権現堂の桜も、もうすぐ咲き誇る穏やかな今日、朝萬旅館若だんな新井和博さんからご紹介いただきました聖福地若住職今井康隆さんに友達の輪にご登場頂きます。
聖福地(新寺)
若住職さくら幼稚園副園長・今井康隆さん
本紙取材・高木康夫
【高木】こんにちは。新井さんからのご紹介で、本日お邪魔しました。
【今井(敬称略)】新井さんには、自分が書いた本などを差し上げた事で、文化人などと紹介され少し照れています。
【高木】今井さんは絵を描いたり、執筆されたりしているそうですが。
【今井】趣味でやっている程度で大げさなものではないんですよ。子供の頃から人に影響されることが多く、高校時代に福宿光雄(ふすきみつお)先生という県教育史に残る有名な先生に美術部で指導を受け、叔母も画家なものですから、一時は絵の分野を目指したこともありました。でも、絵心を抱いていたのは30歳頃までですね。今は住職としての仕事が忙しいので殆ど手をつけていませんよ。(笑い)
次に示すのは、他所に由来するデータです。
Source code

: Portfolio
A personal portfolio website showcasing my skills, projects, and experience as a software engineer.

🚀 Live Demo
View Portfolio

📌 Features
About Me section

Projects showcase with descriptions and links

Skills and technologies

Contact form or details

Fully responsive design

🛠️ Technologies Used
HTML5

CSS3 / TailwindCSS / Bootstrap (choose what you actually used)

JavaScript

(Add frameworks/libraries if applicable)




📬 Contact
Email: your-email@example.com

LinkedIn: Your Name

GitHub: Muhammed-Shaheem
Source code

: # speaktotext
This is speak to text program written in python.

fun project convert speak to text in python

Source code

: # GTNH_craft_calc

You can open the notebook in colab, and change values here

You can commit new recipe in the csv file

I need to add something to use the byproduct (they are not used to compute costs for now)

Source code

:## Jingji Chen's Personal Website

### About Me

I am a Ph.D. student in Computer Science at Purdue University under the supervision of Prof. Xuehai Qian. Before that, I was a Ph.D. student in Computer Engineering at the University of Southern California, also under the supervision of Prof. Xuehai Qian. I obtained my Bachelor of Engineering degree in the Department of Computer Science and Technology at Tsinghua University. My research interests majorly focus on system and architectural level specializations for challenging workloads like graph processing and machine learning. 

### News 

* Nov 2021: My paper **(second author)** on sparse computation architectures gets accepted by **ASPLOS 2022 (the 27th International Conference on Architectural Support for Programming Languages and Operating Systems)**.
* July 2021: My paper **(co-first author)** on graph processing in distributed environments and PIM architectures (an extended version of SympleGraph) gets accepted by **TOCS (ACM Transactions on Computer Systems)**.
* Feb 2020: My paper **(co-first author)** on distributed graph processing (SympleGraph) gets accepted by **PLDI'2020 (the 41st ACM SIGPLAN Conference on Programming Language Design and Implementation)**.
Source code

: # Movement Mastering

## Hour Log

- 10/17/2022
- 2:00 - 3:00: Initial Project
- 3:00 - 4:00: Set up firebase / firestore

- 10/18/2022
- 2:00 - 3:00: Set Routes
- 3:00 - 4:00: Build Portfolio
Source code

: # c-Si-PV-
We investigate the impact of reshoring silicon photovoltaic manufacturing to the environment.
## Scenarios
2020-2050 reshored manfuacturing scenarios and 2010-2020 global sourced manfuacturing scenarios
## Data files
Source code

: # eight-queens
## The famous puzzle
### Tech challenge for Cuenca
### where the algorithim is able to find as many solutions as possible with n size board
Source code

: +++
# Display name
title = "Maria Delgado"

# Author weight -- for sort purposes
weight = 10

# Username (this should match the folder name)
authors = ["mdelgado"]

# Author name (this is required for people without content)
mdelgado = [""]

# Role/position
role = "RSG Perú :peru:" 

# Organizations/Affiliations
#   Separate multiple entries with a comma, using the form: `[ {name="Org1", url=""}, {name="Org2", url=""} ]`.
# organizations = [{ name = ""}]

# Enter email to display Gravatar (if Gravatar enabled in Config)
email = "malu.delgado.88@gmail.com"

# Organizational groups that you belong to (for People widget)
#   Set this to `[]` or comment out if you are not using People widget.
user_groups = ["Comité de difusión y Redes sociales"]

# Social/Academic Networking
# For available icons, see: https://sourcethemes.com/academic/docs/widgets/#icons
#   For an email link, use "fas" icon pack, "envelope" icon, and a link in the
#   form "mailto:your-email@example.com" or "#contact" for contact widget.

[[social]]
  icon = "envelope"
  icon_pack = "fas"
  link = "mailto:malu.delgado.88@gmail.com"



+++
【高木】この部屋にも沢山の作品がありますね、絵のほかに執筆活動もされているとか。
【今井】執筆活動と言われても本を何冊か自費出版した程度で、自己満足の世界です。
【高木】なぜ、本を書こうと思ったのですか。
【今井】自分で言うのもなんですが、学生時代は文学青年でして、いろいろな本を読みあさりました。これも影響だと思うのですが、当時、フランスの文学の指導を、現在TV等で活躍中の篠沢教授に受けており、言語の研究にと幸手の言葉をノートに書き綴ってました今思うと内向きな人間だったんですかね。(笑い)それをしばらくそのままにしていたのですが、何かパフォーマンスしたくて、八年程前に「だべえ、だんべえ、幸手弁で幸手を語ろう会」という幸手弁の特徴を文法的にまとめて冊子にしたのです。言葉の上でも故郷を忘れていってしまうという事が寂しく感じたのでしょうね。冊子を近くの床屋さんやスタンドにおいてもらい、読んでもらいました。その後、割と反響があっていろいろな人から、欲しいと言われました。何か、うれしい気分でしたよ。
【高木】何でも、反応があるとうれしいですよね。
【今井】そうですね。それと、当時の檀家さんは農業を営んでいる方が多く、昔の話をよくしてくれるのです。昔の幸手はこうだった、こんなことがあったなど、茶飲み話として歴史を話してくれます。農業地帯ですから、治水や川のことなどは、現在の幸手を語るに興味深いものがあり、個人的にいろいろ調べたりしました。幼き頃を思い出し、のどかな風景が頭の中で絵となり心を落ちつかせ引きつけることを感じたのです。それで「ヨシキ」という主人公の名をタイトルとした、大人に読んでもらう童話を、昔の、のどかな幸手を舞台に書いてみました。絵は得意でしたから、さし絵も自分で描き、自費で出版しました。そして親しい方たちへ差し上げましたが、今回はあまり受けませんでした。(笑い)その後、個人的なものをいくつか出しましたが、やはり自己満足ですね。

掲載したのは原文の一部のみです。